Stored data:
··········
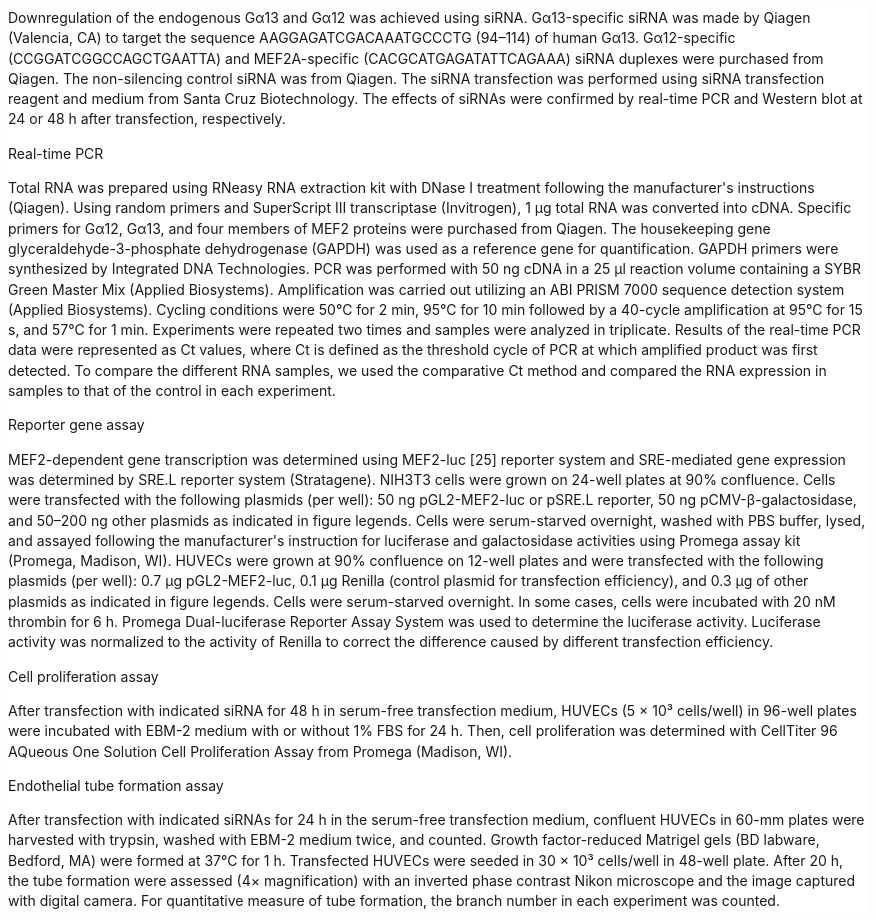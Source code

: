 Downregulation of the endogenous Gα13 and Gα12 was achieved using siRNA. Gα13-specific siRNA was made by Qiagen (Valencia, CA) to target the sequence AAGGAGATCGACAAATGCCCTG (94–114) of human Gα13. Gα12-specific (CCGGATCGGCCAGCTGAATTA) and MEF2A-specific (CACGCATGAGATATTCAGAAA) siRNA duplexes were purchased from Qiagen. The non-silencing control siRNA was from Qiagen. The siRNA transfection was performed using siRNA transfection reagent and medium from Santa Cruz Biotechnology. The effects of siRNAs were confirmed by real-time PCR and Western blot at 24 or 48 h after transfection, respectively.

Real-time PCR

Total RNA was prepared using RNeasy RNA extraction kit with DNase I treatment following the manufacturer's instructions (Qiagen). Using random primers and SuperScript III transcriptase (Invitrogen), 1 μg total RNA was converted into cDNA. Specific primers for Gα12, Gα13, and four members of MEF2 proteins were purchased from Qiagen. The housekeeping gene glyceraldehyde-3-phosphate dehydrogenase (GAPDH) was used as a reference gene for quantification. GAPDH primers were synthesized by Integrated DNA Technologies. PCR was performed with 50 ng cDNA in a 25 μl reaction volume containing a SYBR Green Master Mix (Applied Biosystems). Amplification was carried out utilizing an ABI PRISM 7000 sequence detection system (Applied Biosystems). Cycling conditions were 50°C for 2 min, 95°C for 10 min followed by a 40-cycle amplification at 95°C for 15 s, and 57°C for 1 min. Experiments were repeated two times and samples were analyzed in triplicate. Results of the real-time PCR data were represented as Ct values, where Ct is defined as the threshold cycle of PCR at which amplified product was first detected. To compare the different RNA samples, we used the comparative Ct method and compared the RNA expression in samples to that of the control in each experiment.

Reporter gene assay

MEF2-dependent gene transcription was determined using MEF2-luc [25] reporter system and SRE-mediated gene expression was determined by SRE.L reporter system (Stratagene). NIH3T3 cells were grown on 24-well plates at 90% confluence. Cells were transfected with the following plasmids (per well): 50 ng pGL2-MEF2-luc or pSRE.L reporter, 50 ng pCMV-β-galactosidase, and 50–200 ng other plasmids as indicated in figure legends. Cells were serum-starved overnight, washed with PBS buffer, lysed, and assayed following the manufacturer's instruction for luciferase and galactosidase activities using Promega assay kit (Promega, Madison, WI). HUVECs were grown at 90% confluence on 12-well plates and were transfected with the following plasmids (per well): 0.7 μg pGL2-MEF2-luc, 0.1 μg Renilla (control plasmid for transfection efficiency), and 0.3 μg of other plasmids as indicated in figure legends. Cells were serum-starved overnight. In some cases, cells were incubated with 20 nM thrombin for 6 h. Promega Dual-luciferase Reporter Assay System was used to determine the luciferase activity. Luciferase activity was normalized to the activity of Renilla to correct the difference caused by different transfection efficiency.

Cell proliferation assay

After transfection with indicated siRNA for 48 h in serum-free transfection medium, HUVECs (5 × 10³ cells/well) in 96-well plates were incubated with EBM-2 medium with or without 1% FBS for 24 h. Then, cell proliferation was determined with CellTiter 96 AQueous One Solution Cell Proliferation Assay from Promega (Madison, WI).

Endothelial tube formation assay

After transfection with indicated siRNAs for 24 h in the serum-free transfection medium, confluent HUVECs in 60-mm plates were harvested with trypsin, washed with EBM-2 medium twice, and counted. Growth factor-reduced Matrigel gels (BD labware, Bedford, MA) were formed at 37°C for 1 h. Transfected HUVECs were seeded in 30 × 10³ cells/well in 48-well plate. After 20 h, the tube formation were assessed (4× magnification) with an inverted phase contrast Nikon microscope and the image captured with digital camera. For quantitative measure of tube formation, the branch number in each experiment was counted.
··········
The problem: Skip the pictures, then return the rest of the data exactly.

Exercise output:
Source code

: Downregulation of the endogenous Gα13 and Gα12 was achieved using siRNA. Gα13-specific siRNA was made by Qiagen (Valencia, CA) to target the sequence AAGGAGATCGACAAATGCCCTG (94–114) of human Gα13. Gα12-specific (CCGGATCGGCCAGCTGAATTA) and MEF2A-specific (CACGCATGAGATATTCAGAAA) siRNA duplexes were purchased from Qiagen. The non-silencing control siRNA was from Qiagen. The siRNA transfection was performed using siRNA transfection reagent and medium from Santa Cruz Biotechnology. The effects of siRNAs were confirmed by real-time PCR and Western blot at 24 or 48 h after transfection, respectively.

Real-time PCR

Total RNA was prepared using RNeasy RNA extraction kit with DNase I treatment following the manufacturer's instructions (Qiagen). Using random primers and SuperScript III transcriptase (Invitrogen), 1 μg total RNA was converted into cDNA. Specific primers for Gα12, Gα13, and four members of MEF2 proteins were purchased from Qiagen. The housekeeping gene glyceraldehyde-3-phosphate dehydrogenase (GAPDH) was used as a reference gene for quantification. GAPDH primers were synthesized by Integrated DNA Technologies. PCR was performed with 50 ng cDNA in a 25 μl reaction volume containing a SYBR Green Master Mix (Applied Biosystems). Amplification was carried out utilizing an ABI PRISM 7000 sequence detection system (Applied Biosystems). Cycling conditions were 50°C for 2 min, 95°C for 10 min followed by a 40-cycle amplification at 95°C for 15 s, and 57°C for 1 min. Experiments were repeated two times and samples were analyzed in triplicate. Results of the real-time PCR data were represented as Ct values, where Ct is defined as the threshold cycle of PCR at which amplified product was first detected. To compare the different RNA samples, we used the comparative Ct method and compared the RNA expression in samples to that of the control in each experiment.

Reporter gene assay

MEF2-dependent gene transcription was determined using MEF2-luc [25] reporter system and SRE-mediated gene expression was determined by SRE.L reporter system (Stratagene). NIH3T3 cells were grown on 24-well plates at 90% confluence. Cells were transfected with the following plasmids (per well): 50 ng pGL2-MEF2-luc or pSRE.L reporter, 50 ng pCMV-β-galactosidase, and 50–200 ng other plasmids as indicated in figure legends. Cells were serum-starved overnight, washed with PBS buffer, lysed, and assayed following the manufacturer's instruction for luciferase and galactosidase activities using Promega assay kit (Promega, Madison, WI). HUVECs were grown at 90% confluence on 12-well plates and were transfected with the following plasmids (per well): 0.7 μg pGL2-MEF2-luc, 0.1 μg Renilla (control plasmid for transfection efficiency), and 0.3 μg of other plasmids as indicated in figure legends. Cells were serum-starved overnight. In some cases, cells were incubated with 20 nM thrombin for 6 h. Promega Dual-luciferase Reporter Assay System was used to determine the luciferase activity. Luciferase activity was normalized to the activity of Renilla to correct the difference caused by different transfection efficiency.

Cell proliferation assay

After transfection with indicated siRNA for 48 h in serum-free transfection medium, HUVECs (5 × 10³ cells/well) in 96-well plates were incubated with EBM-2 medium with or without 1% FBS for 24 h. Then, cell proliferation was determined with CellTiter 96 AQueous One Solution Cell Proliferation Assay from Promega (Madison, WI).

Endothelial tube formation assay

After transfection with indicated siRNAs for 24 h in the serum-free transfection medium, confluent HUVECs in 60-mm plates were harvested with trypsin, washed with EBM-2 medium twice, and counted. Growth factor-reduced Matrigel gels (BD labware, Bedford, MA) were formed at 37°C for 1 h. Transfected HUVECs were seeded in 30 × 10³ cells/well in 48-well plate. After 20 h, the tube formation were assessed (4× magnification) with an inverted phase contrast Nikon microscope and the image captured with digital camera. For quantitative measure of tube formation, the branch number in each experiment was counted.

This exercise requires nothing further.